Я пишу работу об основах теории конъюнктуры. Такой работы в мировой экономической литературе нет. Я делаю вид, что мне очень нужны материалы Кильского Института Мирового Хозяйства в Германии (они на самом деле очень ценны) и устраиваю себе командировку от Наркомфина на несколько дней в Германию. Но здесь у меня две возможности: или провести поездку через постановление Оргбюро ЦК, что слишком помпезно для такого маленького дела и едва ли выгодно, или просто зайти к Сталину и осведомиться, нет ли у него возражений. Я захожу к Сталину и говорю, что хочу поехать на несколько дней в Германию за материалами. Спрашиваю его согласие. Ответ неожиданный и многозначащий: «Что это Вы, товарищ Бажанов, всё за границу да за границу. Посидите немного дома».
Это значит, что за границу я теперь в нормальном порядке не уеду. В конце концов, что-то у Сталина от всех атак ГПУ против меня осталось. «А что, если и в самом деле Бажанов останется за границей; он ведь начинён государственными секретами, как динамитом. Лучше не рисковать, пусть сидит дома».

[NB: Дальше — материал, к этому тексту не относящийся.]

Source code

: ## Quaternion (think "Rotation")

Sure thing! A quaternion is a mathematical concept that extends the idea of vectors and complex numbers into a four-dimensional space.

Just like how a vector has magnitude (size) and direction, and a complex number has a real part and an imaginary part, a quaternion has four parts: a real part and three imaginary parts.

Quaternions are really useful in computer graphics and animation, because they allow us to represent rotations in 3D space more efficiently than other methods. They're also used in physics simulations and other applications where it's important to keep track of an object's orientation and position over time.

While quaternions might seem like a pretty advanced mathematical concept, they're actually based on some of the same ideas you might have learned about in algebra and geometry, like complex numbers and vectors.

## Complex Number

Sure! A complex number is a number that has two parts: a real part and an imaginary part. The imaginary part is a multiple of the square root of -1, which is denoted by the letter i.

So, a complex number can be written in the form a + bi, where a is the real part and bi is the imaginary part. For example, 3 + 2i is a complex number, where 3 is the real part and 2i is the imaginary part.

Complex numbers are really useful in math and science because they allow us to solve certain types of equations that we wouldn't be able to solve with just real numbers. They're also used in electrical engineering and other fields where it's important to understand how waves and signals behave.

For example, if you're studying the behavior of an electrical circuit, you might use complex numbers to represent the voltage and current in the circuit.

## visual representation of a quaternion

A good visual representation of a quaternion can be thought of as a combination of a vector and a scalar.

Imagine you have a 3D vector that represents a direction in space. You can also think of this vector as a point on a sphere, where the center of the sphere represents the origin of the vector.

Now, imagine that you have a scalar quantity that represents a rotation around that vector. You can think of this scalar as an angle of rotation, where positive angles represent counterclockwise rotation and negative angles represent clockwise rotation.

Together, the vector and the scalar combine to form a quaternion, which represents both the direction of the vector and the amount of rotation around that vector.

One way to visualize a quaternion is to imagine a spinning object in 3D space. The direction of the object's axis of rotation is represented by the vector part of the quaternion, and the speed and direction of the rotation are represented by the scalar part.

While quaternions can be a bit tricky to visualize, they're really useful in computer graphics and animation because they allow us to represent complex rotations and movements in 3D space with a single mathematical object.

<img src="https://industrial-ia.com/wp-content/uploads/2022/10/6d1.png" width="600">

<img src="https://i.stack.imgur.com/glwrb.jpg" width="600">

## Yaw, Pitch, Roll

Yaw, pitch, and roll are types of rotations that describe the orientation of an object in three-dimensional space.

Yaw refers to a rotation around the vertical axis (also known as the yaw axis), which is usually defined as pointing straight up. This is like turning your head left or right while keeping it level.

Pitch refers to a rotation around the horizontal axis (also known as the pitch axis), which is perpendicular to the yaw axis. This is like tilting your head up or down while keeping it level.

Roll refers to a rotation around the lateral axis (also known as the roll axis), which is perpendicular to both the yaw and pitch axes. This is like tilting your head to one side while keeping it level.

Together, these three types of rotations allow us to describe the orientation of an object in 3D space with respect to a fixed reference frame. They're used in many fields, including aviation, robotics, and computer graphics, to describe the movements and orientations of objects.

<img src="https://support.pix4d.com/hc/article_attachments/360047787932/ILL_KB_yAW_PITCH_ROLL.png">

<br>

Месяца через три я делаю ещё одну косвенную проверку, но устраиваю это так, что я здесь ни при чём. На коллегии Наркомфина речь идёт о профессоре Любимове, финансовом агенте Советов во Франции. Он беспартийный, доверия к нему нет никакого, подозревается, что он вместе с советскими финансовыми делами умело устраивает и свои. Кем бы его заменить? Кто-то из членов Коллегии говорит: «Может быть, товарищ Бажанов съездил бы туда навести в этом деле порядок». Я делаю вид, что меня это не очаровывает, и говорю: «Если ненадолго, может быть». Нарком Брюханов поддерживает это предложение. Он согласует это с ЦК. Судя по тому, что это не имеет никаких последствий, я заключаю, что он пробовал говорить с Молотовым (едва ли со Сталиным) и получил тот же ответ: «Пусть посидит дома».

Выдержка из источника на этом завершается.